* Brent topped $100 for the first time since Oct. 2008 on
Monday
* Technicals show U.S. crude headed for $94
* Coming Up: U.S. API weekly inventory statistics
(Adds background on prices, details)
By Alejandro Barbajosa
SINGAPORE, Feb 1 (Reuters) - Oil retreated on Tuesday as
China's factory growth slowed to a five-month low, signalling
demand may not rise as quickly in the world's second-largest oil
user, while Egypt's social upheaval kept Brent crude firmly
above $100.
Monetary tightening to contain inflation caused China's
purchasing managers' index (PMI), a manufacturing indicator, to
fall to a lower-than-expected 52.9 in January from 53.9 in
December, official data showed.
Brent crude for March slid 45 cents to $100.56 a
barrel at 0435 GMT, after topping $100 for the first time since
October 2008 on Monday, when prices touched an intraday high of
$101.73. U.S. crude shed 6 cents to $92.13.

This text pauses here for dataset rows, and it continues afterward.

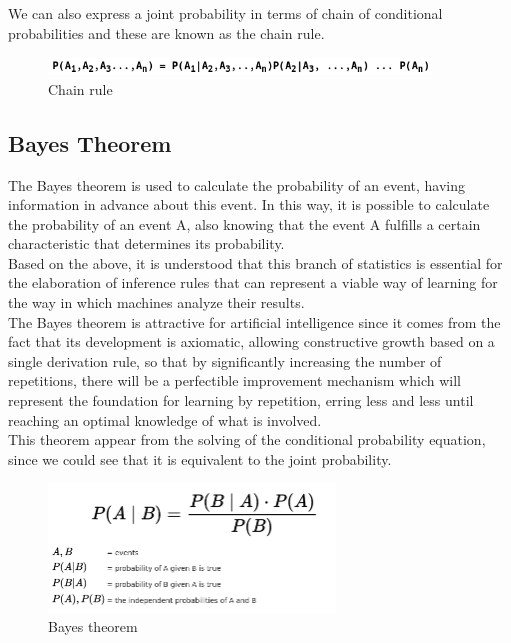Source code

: \documentclass[sigconf,12pt,review=false,natbib=false]{acmart}
\begin{document}
We can also express a joint probability in terms of chain of conditional probabilities and these are
known as the chain rule. \\

\begin{figure}[h!]
    \centering
    \includegraphics[width=4in]{chain_rule}
    \caption{Chain rule}
    \label{fig:jcp_relationship}
\end{figure}

\subsection{Bayes Theorem}

The Bayes theorem is used to calculate the probability of an event, having information in advance
about this event. In this way, it is possible to calculate the probability of an event A, also
knowing that the event A fulfills a certain characteristic that determines its probability. \\

Based on the above, it is understood that this branch of statistics is essential for the elaboration
of inference rules that can represent a viable way of learning for the way in which machines analyze
their results. \\

The Bayes theorem is attractive for artificial intelligence since it comes from the fact that its
development is axiomatic, allowing constructive growth based on a single derivation rule, so that by
significantly increasing the number of repetitions, there will be a perfectible improvement mechanism
which will represent the foundation for learning by repetition, erring less and less until reaching
an optimal knowledge of what is involved. \\


This theorem appear from the solving of the conditional probability equation, since we could see
that it is equivalent to the joint probability. \\

\begin{figure}[h!]
    \centering
    \includegraphics[width=3in]{bayes}
    \caption{Bayes theorem}
    \label{fig:jcp_relationship}
\end{figure}
\end{document}
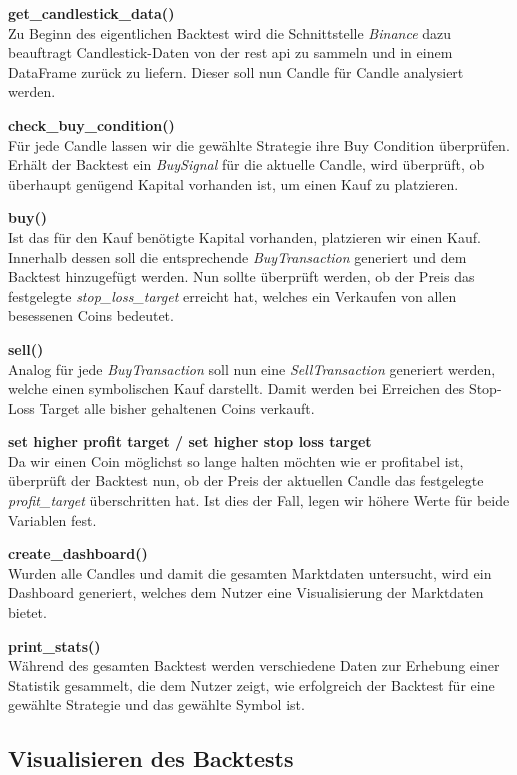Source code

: \documentclass[oneside]{ausarbeitung}
\begin{document}
\textbf{get\_candlestick\_data()} \\
Zu Beginn des eigentlichen Backtest wird die Schnittstelle \textit{Binance} dazu beauftragt Candlestick-Daten von der \ac{rest} \ac{api} zu sammeln und in einem DataFrame zurück zu liefern. Dieser soll nun Candle für Candle analysiert werden.

\textbf{check\_buy\_condition()} \\
Für jede Candle lassen wir die gewählte Strategie ihre Buy Condition überprüfen. Erhält der Backtest ein \textit{BuySignal} für die aktuelle Candle, wird überprüft, ob überhaupt genügend Kapital vorhanden ist, um einen Kauf zu platzieren.

\textbf{buy()} \\
Ist das für den Kauf benötigte Kapital vorhanden, platzieren wir einen Kauf. Innerhalb dessen soll die entsprechende \textit{BuyTransaction} generiert und dem Backtest hinzugefügt werden. Nun sollte überprüft werden, ob der Preis das festgelegte \textit{stop\_loss\_target} erreicht hat, welches ein Verkaufen von allen besessenen Coins bedeutet.

\textbf{sell()} \\
Analog für jede \textit{BuyTransaction} soll nun eine \textit{SellTransaction} generiert werden, welche einen symbolischen Kauf darstellt. Damit werden bei Erreichen des Stop-Loss Target alle bisher gehaltenen Coins verkauft.

\textbf{set higher profit target / set higher stop loss target} \\
Da wir einen Coin möglichst so lange halten möchten wie er profitabel ist, überprüft der Backtest nun, ob der Preis der aktuellen Candle das festgelegte \textit{profit\_target} überschritten hat. Ist dies der Fall, legen wir höhere Werte für beide Variablen fest.

\textbf{create\_dashboard()} \\
Wurden alle Candles und damit die gesamten Marktdaten untersucht, wird ein Dashboard generiert, welches dem Nutzer eine Visualisierung der Marktdaten bietet. 

\textbf{print\_stats()} \\
Während des gesamten Backtest werden verschiedene Daten zur Erhebung einer Statistik gesammelt, die dem Nutzer zeigt, wie erfolgreich der Backtest für eine gewählte Strategie und das gewählte Symbol ist.

\subsection{Visualisieren des Backtests}
\label{sub:visualisieren_des_backtests}
\end{document}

"$100 is not a final target" for Brent, said Tetsu
Emori, a fund manager at Tokyo-based Astmax Co Ltd.
"$110 and $115 could be reached by the end of the year.
People now have to take geopolitics into consideration. Even if
nothing happens in Egypt, it allows investors to take on
additional risk and develop long positions in the hope of making
more money."
Egypt's anti-government protesters, scenting victory after
President Hosni Mubarak agreed to discuss sweeping political
reforms, rallied support for what they hope can be a
million-strong march for democracy on Tuesday.
Mubarak's newly appointed vice-president began talks with
opposition figures and the army declared the protesters demands
"legitimate" and said it would hold its fire.
At the moment, Egypt's unrest poses no direct threat to
ships passing through the strategic Suez Canal, connecting the
Red Sea with the Mediterranean, a senior official with London's
marine insurance market said on Monday.
"While the current tensions have raised some concerns about
an eventual impact on logistics, we note that physical oil
supply has not been affected," Credit Suisse analysts including
Stefan Graber said.
"While short-term risks remain skewed to the upside, we
think that the current price strength is likely to ease once the
situation in Egypt normalizes. Spare OPEC production capacity
remains ample, which should prevent a rapid tightening of the
market balance."
The Organization of the Petroleum Exporting Countries says
it holds about 6 million barrels per day (bpd) of idle
production capacity -- equal to 7 percent of world demand --
that it could tap to fill any shortage. Most of this capacity is
held by Saudi Arabia.
OPEC is concerned by unrest in Egypt but sees no need for an
immediate boost in its output as there is no shortage of oil,
the group's top producer Saudi Arabia and its leading official
said on Monday.
A Reuters poll at the end of last year showed OPEC would be
called upon to open the taps earlier than previously expected in
2011 as near-record oil demand growth in 2010 combines with more
modest growth this year, easily absorbing supply increases from
outside the group.
U.S. crude inventories likely rose 2.8 million barrels last
week on higher imports, while colder weather drew down
distillate stockpiles by 1.2 million barrels, a Reuters poll of
analysts showed.
The industry-funded American Petroleum Institute will issue
its weekly data on U.S. oil inventories later on Tuesday,
followed by the government's Energy Information Administration
report on Wednesday.
ICE Brent, the marker for waterborne oil traded across the
Atlantic basin, Africa and parts of Asia, last week traded at a
near-record premium of $12.50 a barrel to U.S. benchmark West
Texas Intermediate <CL-LCO1=R>, a landlocked domestic stream
that can get chronically disconnected from global markets. That
premium has now narrowed to about $8.50.
Before Monday's gains, Brent crude had last traded above
$100 a barrel on Oct. 1, 2008, the only year in which any
front-month oil futures benchmark had surpassed that level.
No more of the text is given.